“Bruxism” in everyday conversation often means any grinding or clenching. In clinical and research contexts, sleep bruxism and awake bruxism are discussed as separate phenomena with different evaluation paths. You do not need to lecture patients on taxonomy, but aligning your team on terms helps consistent charting and lab communication.
What a splint can and cannot do
Occlusal splints (often called night guards) are commonly used to distribute forces, protect tooth structure and restorations, and in some cases support diagnostic assessment of muscle and joint symptoms. They are mechanical devices: they do not automatically treat underlying sleep disorders, anxiety, or medication side effects that may contribute to parafunction.
Patient education should emphasize compliance, cleaning, follow-up adjustment, and that minor tenderness during adaptation can occur. When patients expect instant cure of TMJ pain solely from an appliance, practices set themselves up for disappointment.
Design choices the lab needs to understand
Appliances differ in coverage (full arch versus anterior discluders), hardness of material, thickness in the occlusal zone, and whether the design provides flat-plane guidance or more customized guidance patterns.
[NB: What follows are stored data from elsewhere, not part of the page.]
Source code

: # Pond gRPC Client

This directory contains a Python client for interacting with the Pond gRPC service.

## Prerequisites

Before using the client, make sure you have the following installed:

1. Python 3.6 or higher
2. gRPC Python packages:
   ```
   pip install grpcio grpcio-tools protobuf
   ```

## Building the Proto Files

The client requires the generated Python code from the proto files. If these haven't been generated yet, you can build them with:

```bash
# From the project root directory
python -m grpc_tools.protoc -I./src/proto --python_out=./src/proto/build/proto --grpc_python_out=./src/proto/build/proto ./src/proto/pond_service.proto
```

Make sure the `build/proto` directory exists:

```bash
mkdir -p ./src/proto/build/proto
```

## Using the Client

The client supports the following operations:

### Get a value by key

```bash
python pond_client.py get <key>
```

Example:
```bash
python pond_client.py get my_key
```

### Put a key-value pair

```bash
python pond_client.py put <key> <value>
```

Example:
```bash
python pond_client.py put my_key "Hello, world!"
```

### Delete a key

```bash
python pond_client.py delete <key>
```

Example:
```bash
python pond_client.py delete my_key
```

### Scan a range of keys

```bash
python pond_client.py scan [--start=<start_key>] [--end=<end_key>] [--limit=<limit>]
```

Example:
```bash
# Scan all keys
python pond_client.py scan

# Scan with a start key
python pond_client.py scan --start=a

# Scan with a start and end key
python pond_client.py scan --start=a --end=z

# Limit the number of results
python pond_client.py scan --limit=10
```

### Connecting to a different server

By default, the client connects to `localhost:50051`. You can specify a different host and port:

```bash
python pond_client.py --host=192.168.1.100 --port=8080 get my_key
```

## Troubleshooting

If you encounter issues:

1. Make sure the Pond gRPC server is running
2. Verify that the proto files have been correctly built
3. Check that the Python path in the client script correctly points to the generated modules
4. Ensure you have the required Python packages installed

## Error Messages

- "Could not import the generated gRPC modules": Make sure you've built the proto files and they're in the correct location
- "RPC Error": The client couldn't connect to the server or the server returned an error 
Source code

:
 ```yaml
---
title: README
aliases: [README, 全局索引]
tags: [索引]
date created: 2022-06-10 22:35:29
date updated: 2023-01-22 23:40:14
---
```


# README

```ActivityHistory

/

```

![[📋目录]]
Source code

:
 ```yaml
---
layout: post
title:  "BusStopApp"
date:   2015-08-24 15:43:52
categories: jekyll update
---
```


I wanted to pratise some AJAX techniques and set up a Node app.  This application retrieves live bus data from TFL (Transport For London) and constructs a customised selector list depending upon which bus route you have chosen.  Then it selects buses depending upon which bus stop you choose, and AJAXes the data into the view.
Those decisions should reflect the clinician’s intent, not whatever default a software preset selects.
Digital workflows for splints often begin with scans or models of upper and lower arches plus a bite record. Inaccurate bites produce appliances that feel “tight,” loose, or uneven in contact. Taking time on the record is cheaper than remaking the guard.
Sports guards are a different product category
Protective appliances for athletics involve different thickness and coverage standards than sleep splints. If a patient asks for “one appliance for everything,” it is worth explaining why a lab-fabricated sports guard and a night splint are not interchangeable.
Checklist before you submit the case
- Specify arch (maxillary versus mandibular) and material class.
- Note existing restorations that affect thickness or undercut blocking.
- Clarify if the patient is in active orthodontic treatment or awaiting surgery.
- Document opposing arch condition (natural teeth, implants, full denture).
Note: This overview is educational. Diagnosis and treatment planning for temporomandibular disorders vary by patient; follow applicable professional guidelines and refer when appropriate.